Heureusement mon ambulance va bien.[1] Demain, nous partons pour la chartreuse de Valdemosa, la plus poétique résidence de la terre. Nous y passerons l’hiver, qui commence à peine et qui va bientôt finir. Voilà le seul bonheur de cette contrée. Je n’ai de ma vie rencontré une nature aussi délicieuse que celle de Majorque. […] J’écrirai à Leroux de la Chartreuse, à tête reposée. Si vous saviez ce que j’ai à faire ! Je fais presque la cuisine.[2] Ici, autre agrément, on ne peut se faire servir. Le domestique est une brute : dévôt, paresseux et gourmand ; un véritable fils de moine (je crois qu’ils le sont tous). Il en faudrait dix pour faire l’ouvrage que vous fait votre brave Marie.
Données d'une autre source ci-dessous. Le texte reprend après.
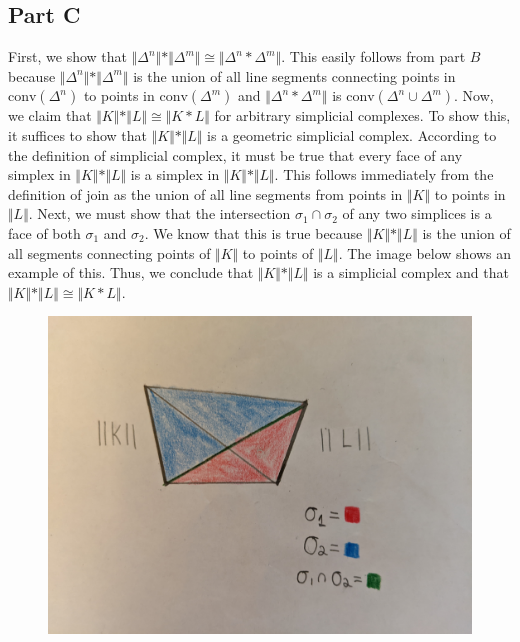 \documentclass[12pt]{article}
\begin{document}
\subsection*{Part C}
First, we show that $\Vert \Delta^n \Vert * \Vert \Delta^m\Vert \cong \Vert \Delta^n * \Delta^m \Vert$. This easily follows from part $B$ because $\Vert \Delta^n \Vert * \Vert \Delta^m\Vert$ is the union of all line segments connecting points in $\text{conv}(\Delta^n)$ to points in $\text{conv}(\Delta^m)$ and $\Vert \Delta^n * \Delta^m \Vert$ is $\text{conv}(\Delta^n \cup \Delta^m)$. Now, we claim that $\Vert K \Vert * \Vert L \Vert \cong \Vert K * L \Vert$ for arbitrary simplicial complexes. To show this, it suffices to show that $\Vert K \Vert * \Vert L \Vert$ is a geometric simplicial complex. According to the definition of simplicial complex, it must be true that every face of any simplex in $\Vert K \Vert * \Vert L \Vert$ is a simplex in $\Vert K \Vert * \Vert L \Vert$. This follows immediately from the definition of join as the union of all line segments from points in $\Vert K \Vert$ to points in $\Vert L \Vert$. Next, we must show that the intersection $\sigma_1 \cap \sigma_2$ of any two simplices is a face of both $\sigma_1$ and $\sigma_2$. We know that this is true because $\Vert K \Vert * \Vert L \Vert$ is the union of all segments connecting points of $\Vert K \Vert$ to points of $\Vert L \Vert$. The image below shows an example of this. Thus, we conclude that $\Vert K \Vert * \Vert L \Vert$ is a simplicial complex and that $\Vert K \Vert * \Vert L \Vert \cong \Vert K * L \Vert$.
\begin{figure}[H]
\centering
\includegraphics[width=\textwidth]{Image1}
\end{figure}
\newpage
\end{document}
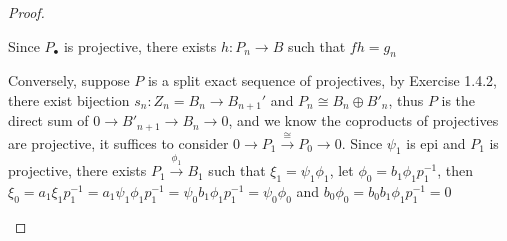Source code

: \documentclass{article}
\theoremstyle{definition}
\theoremstyle{remark}
\theoremstyle{definition}
\begin{document}
\begin{proof}
\begin{center}
\end{center}
Since $P_\bullet$ is projective, there exists $h:P_n\to B$ such that $fh=g_n$ \par
Conversely, suppose $P$ is a split exact sequence of projectives, by Exercise 1.4.2, there exist bijection $s_n:Z_n=B_n\to B_{n+1}'$ and $P_n\cong B_n\oplus B'_n$, thus $P$ is the direct sum of $0\to B'_{n+1}\to B_n\to0$, and we know the coproducts of projectives are projective, it suffices to consider $0\to P_1\xrightarrow{\cong}P_0\to 0$. Since $\psi_1$ is epi and $P_1$ is projective, there exists $P_1\xrightarrow{\phi_1}B_1$ such that $\xi_1=\psi_1\phi_1$, let $\phi_0=b_1\phi_1p_1^{-1}$, then $\xi_0=a_1\xi_1p_1^{-1}=a_1\psi_1\phi_1p_1^{-1}=\psi_0b_1\phi_1p_1^{-1}=\psi_0\phi_0$ and $b_0\phi_0=b_0b_1\phi_1p_1^{-1}=0$
\begin{center}
\end{center}
\end{proof}
\end{document}
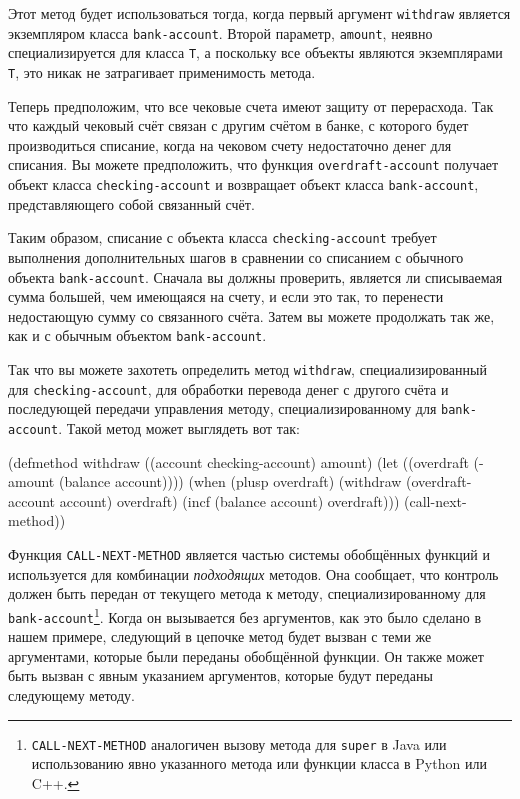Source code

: Этот метод будет использоваться тогда, когда первый аргумент \lstinline{withdraw} является
экземпляром класса \lstinline{bank-account}.  Второй параметр, \lstinline{amount}, неявно
специализируется для класса \lstinline{T}, а поскольку все объекты являются экземплярами
\lstinline{T}, это никак не затрагивает применимость метода.

Теперь предположим, что все чековые счета имеют защиту от перерасхода.  Так что каждый
чековый счёт связан с другим счётом в банке, с которого будет производиться списание,
когда на чековом счету недостаточно денег для списания.  Вы можете предположить, что
функция \lstinline{overdraft-account} получает объект класса \lstinline{checking-account} и
возвращает объект класса \lstinline{bank-account}, представляющего собой связанный счёт.

Таким образом, списание с объекта класса \lstinline{checking-account} требует выполнения
дополнительных шагов в сравнении со списанием с обычного объекта \lstinline{bank-account}.
Сначала вы должны проверить, является ли списываемая сумма большей, чем имеющаяся на
счету, и если это так, то перенести недостающую сумму со связанного счёта.  Затем вы
можете продолжать так же, как и с обычным объектом \lstinline{bank-account}.

Так что вы можете захотеть определить метод \lstinline{withdraw}, специализированный для
\lstinline{checking-account}, для обработки перевода денег с другого счёта и последующей
передачи управления методу, специализированному для \lstinline{bank-account}.  Такой метод
может выглядеть вот так:

\begin{myverb}
(defmethod withdraw ((account checking-account) amount)
  (let ((overdraft (- amount (balance account))))
    (when (plusp overdraft)
      (withdraw (overdraft-account account) overdraft)
      (incf (balance account) overdraft)))
  (call-next-method))
\end{myverb}

Функция \lstinline{CALL-NEXT-METHOD} является частью системы обобщённых функций и используется
для комбинации \textit{подходящих} методов.  Она сообщает, что контроль должен быть
передан от текущего метода к методу, специализированному для
\lstinline{bank-account}\footnote{\lstinline{CALL-NEXT-METHOD} аналогичен вызову метода для
  \lstinline{super} в Java или использованию явно указанного метода или функции класса в Python
  или C++.}\hspace{\footnotenegspace}.  Когда он вызывается без аргументов, как это было сделано в нашем примере,
следующий в цепочке метод будет вызван с теми же аргументами, которые были переданы
обобщённой функции.  Он также может быть вызван с явным указанием аргументов, которые
будут переданы следующему методу.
Heureusement, la femme de chambre que j’ai amenée de Paris est très dévouée et se résigne à faire de gros ouvrages ; mais elle n’est pas forte, et il faut que je l’aide. En outre, tout coûte très cher et la nourriture est difficile quand l’estomac ne supporte ni l’huile rance, ni la graisse de porc. Je commence à m’y faire ; mais Chopin est malade toutes les fois que nous ne lui préparons pas nous-mêmes ses aliments.

  1. Chopin était donc rétabli, ou du moins semblait l’être, au moment de son arrivée à Valdemosa.
  2. Non, c’était Amélie, la femme de chambre, qui cuisinait, mais elle le faisait en maugréant et George Sand était réellement surchargée de soucis et de besogne.